GUNUNGPUYUH – Mewujudkan lingkungan yang aman dan ramah bagi anak menjadi tantangan yang terus dihadapi pemerintah hingga tingkat kelurahan. Upaya ini tidak hanya berkaitan dengan penyediaan fasilitas, tetapi juga pemenuhan hak anak, perlindungan dari kekerasan, serta terciptanya lingkungan sosial yang mendukung tumbuh kembang anak secara optimal.
Komitmen tersebut diperkuat melalui kegiatan Kelurahan Layak Anak yang digelar di Ruang Pertemuan Kelurahan Gunungpuyuh. Kegiatan ini diikuti Camat Gunungpuyuh, Sekretaris Kecamatan, para lurah se-Kecamatan Gunungpuyuh, serta Kasi Kesejahteraan Sosial sebagai bagian dari penguatan sinergi membangun lingkungan yang berpihak kepada anak.
Lurah Gunungpuyuh, Mamat, menegaskan predikat Kelurahan Layak Anak tidak bisa diwujudkan hanya oleh pemerintah. “Keberhasilan program sangat bergantung pada keterlibatan seluruh elemen masyarakat, mulai dari keluarga, sekolah, tokoh masyarakat, hingga dunia usaha. Kolaborasi menjadi kunci utama,” ujarnya.

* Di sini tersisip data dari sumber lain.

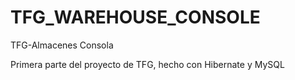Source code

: # TFG_WAREHOUSE_CONSOLE
TFG-Almacenes Consola

Primera parte del proyecto de TFG, hecho con Hibernate y MySQL
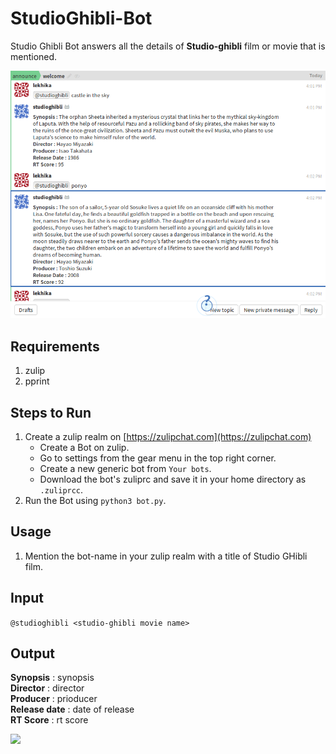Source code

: # StudioGhibli-Bot

Studio Ghibli Bot answers all the details of **Studio-ghibli** film or movie that is mentioned.

![](./bot.png)

## Requirements

1. zulip
2. pprint

## Steps to Run

1. Create a zulip realm on [https://zulipchat.com](https://zulipchat.com)
    - Create a Bot on zulip.
    - Go to settings from the gear menu in the top right corner.
    - Create a new generic bot from `Your bots`.
    - Download the bot's zuliprc and save it in your home directory as `.zuliprcc`.
2. Run the Bot using `python3 bot.py`.

## Usage

1. Mention the bot-name in your zulip realm with a title of Studio GHibli film.

## Input
`@studioghibli <studio-ghibli movie name>`

## Output
**Synopsis** : synopsis  
**Director** : director  
**Producer** : prioducer  
**Release date** : date of release  
**RT Score** : rt score

![](https://img.shields.io/badge/Language-Python3-brightgreen.svg)
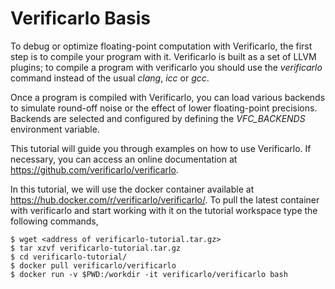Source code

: 
# Verificarlo Basis
To debug or optimize floating-point computation with Verificarlo, the first
step is to compile your program with it. Verificarlo is built as a set of LLVM
plugins; to compile a program with verificarlo you should use the _verificarlo_
command instead of the usual _clang_, _icc_ or _gcc_.

Once a program is compiled with Verificarlo, you can load various backends to
simulate round-off noise or the effect of lower floating-point precisions. Backends are selected and configured by defining the _VFC\_BACKENDS_ environment variable.

This tutorial will guide you through examples on how to use Verificarlo. 
If necessary, you can access an online documentation at <https://github.com/verificarlo/verificarlo>.

In this tutorial, we will use the docker container available at
<https://hub.docker.com/r/verificarlo/verificarlo/>.
To pull the latest container with verificarlo and start working with it on
the tutorial workspace type the following commands,

    $ wget <address of verificarlo-tutorial.tar.gz>
    $ tar xzvf verificarlo-tutorial.tar.gz
    $ cd verificarlo-tutorial/
    $ docker pull verificarlo/verificarlo
    $ docker run -v $PWD:/workdir -it verificarlo/verificarlo bash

Menurut Mamat, anak adalah aset pembangunan yang harus mendapat perhatian sejak dini. Program di tingkat kelurahan diarahkan untuk mendukung tumbuh kembang anak, memperkuat edukasi keluarga, meningkatkan kepedulian masyarakat terhadap perlindungan anak, serta mendorong terciptanya ruang ramah anak.
Ia menambahkan, tantangan perlindungan anak semakin kompleks seiring perkembangan teknologi dan perubahan sosial. Oleh karena itu, seluruh pemangku kepentingan perlu membangun kepedulian bersama agar anak-anak terhindar dari kekerasan, perundungan, eksploitasi, maupun pengaruh negatif lingkungan.